Il caso della Juju Corp., un’azienda di Osaka che fornisce personale sanitario a una decina di strutture nel Kansai, ha svelato una zona grigia di sfruttamento e mancanza di diritti. Secondo un documento che la Juju Corp. ha presentato ad alcune sue dipendenti filippine, in caso di morte naturale il dipendente rinuncia ad avvalersi di azioni legali o a chiedere risarcimenti all’azienda.

Inoltre l’azienda tratteneva fondi dagli stipendi come garanzia sui prestiti con cui aiutava le lavoratrici ad ottenere il visto per il Giappone.
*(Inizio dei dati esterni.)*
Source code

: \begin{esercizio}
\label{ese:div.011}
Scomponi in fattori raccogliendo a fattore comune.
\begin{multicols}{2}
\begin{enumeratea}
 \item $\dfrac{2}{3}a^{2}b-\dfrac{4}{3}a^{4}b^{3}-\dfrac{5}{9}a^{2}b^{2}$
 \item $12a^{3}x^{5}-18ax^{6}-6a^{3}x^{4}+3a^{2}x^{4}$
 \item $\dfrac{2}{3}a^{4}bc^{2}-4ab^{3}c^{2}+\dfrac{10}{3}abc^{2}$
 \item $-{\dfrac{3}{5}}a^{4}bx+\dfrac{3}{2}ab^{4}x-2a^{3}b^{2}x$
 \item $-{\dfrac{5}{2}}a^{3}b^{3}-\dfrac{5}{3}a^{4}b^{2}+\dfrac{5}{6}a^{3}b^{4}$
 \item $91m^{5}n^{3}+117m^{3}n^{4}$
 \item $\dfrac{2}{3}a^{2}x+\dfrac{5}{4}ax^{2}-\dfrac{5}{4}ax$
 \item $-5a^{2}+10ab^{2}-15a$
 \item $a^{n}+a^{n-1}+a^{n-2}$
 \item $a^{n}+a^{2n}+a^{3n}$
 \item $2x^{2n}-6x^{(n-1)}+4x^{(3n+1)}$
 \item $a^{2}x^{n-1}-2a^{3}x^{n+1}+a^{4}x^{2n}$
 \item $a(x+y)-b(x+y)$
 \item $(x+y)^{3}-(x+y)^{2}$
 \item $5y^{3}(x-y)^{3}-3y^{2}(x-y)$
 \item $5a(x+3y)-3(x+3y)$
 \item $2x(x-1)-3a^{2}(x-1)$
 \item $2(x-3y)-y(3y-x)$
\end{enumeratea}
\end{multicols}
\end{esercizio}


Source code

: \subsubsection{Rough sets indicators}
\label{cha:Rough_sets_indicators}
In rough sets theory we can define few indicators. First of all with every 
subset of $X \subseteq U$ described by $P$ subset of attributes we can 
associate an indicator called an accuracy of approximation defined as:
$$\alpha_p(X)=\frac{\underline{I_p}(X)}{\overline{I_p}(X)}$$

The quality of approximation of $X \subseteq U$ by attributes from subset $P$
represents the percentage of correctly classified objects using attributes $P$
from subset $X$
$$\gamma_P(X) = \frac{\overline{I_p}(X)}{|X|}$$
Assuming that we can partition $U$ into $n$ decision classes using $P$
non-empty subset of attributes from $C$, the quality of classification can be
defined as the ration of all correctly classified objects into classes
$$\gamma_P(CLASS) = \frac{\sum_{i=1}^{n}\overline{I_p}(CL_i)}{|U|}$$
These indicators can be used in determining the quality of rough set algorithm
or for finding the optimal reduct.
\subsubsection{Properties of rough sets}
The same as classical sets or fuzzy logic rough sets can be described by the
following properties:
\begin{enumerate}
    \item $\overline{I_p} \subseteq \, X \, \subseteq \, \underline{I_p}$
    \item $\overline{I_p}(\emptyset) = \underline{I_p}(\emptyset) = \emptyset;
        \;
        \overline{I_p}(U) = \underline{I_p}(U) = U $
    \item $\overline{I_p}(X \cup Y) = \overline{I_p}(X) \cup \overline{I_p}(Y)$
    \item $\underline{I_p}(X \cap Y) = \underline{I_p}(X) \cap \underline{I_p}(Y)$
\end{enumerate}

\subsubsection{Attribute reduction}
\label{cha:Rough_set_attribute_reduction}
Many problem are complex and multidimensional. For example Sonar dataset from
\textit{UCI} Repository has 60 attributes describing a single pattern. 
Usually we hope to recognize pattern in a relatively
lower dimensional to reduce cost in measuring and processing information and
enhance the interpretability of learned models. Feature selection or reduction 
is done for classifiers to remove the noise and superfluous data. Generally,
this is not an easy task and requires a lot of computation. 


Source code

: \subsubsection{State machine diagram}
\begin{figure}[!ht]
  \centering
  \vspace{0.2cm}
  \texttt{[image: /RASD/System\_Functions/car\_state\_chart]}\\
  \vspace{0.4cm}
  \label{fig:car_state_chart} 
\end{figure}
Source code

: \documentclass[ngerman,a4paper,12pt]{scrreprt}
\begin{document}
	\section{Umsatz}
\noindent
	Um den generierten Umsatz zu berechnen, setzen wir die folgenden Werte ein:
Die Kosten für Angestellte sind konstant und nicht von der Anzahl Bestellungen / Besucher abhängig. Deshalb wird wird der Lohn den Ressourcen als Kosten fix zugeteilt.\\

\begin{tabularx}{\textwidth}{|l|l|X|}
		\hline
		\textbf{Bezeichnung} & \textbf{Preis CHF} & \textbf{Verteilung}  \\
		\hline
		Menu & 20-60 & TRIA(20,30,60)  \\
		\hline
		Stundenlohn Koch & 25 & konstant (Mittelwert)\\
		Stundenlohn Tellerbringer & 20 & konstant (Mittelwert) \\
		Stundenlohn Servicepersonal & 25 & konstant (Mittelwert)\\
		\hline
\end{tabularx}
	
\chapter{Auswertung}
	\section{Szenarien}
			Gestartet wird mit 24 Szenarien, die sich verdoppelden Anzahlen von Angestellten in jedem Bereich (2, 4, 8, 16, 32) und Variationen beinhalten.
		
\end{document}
Alcune hanno denunciato condizioni di lavoro estreme e turni massacranti: una di loro sarebbe stata costretta a fare 13 turni notturni in un mese.

Un sondaggio del 2008 dimostra che almeno 1 addetto su 23 lavora ad un livello che può condurre al “karoshi”, “morte da superlavoro”. Del resto i lavoratori giapponesi sono troppo pochi e continuano a diminuire, conseguenza di un invecchiamento della popolazione a ritmi sostenuti: oltre un quarto della popolazione ha 65 anni ed è in età pensionabile.

A patire di più della carenza di forza lavoro è proprio la sanità. Secondo il ministero il comparto infermieristico è sotto organico di oltre 40mila unità. Tuttavia per rimanere in Giappone bisogna superare un esame di abilitazione professionale, per la preparazione del quale occorrono soldi e tempo. Di possibilità, dunque, ne rimangono poche: tornare in patria o rimanere illegalmente.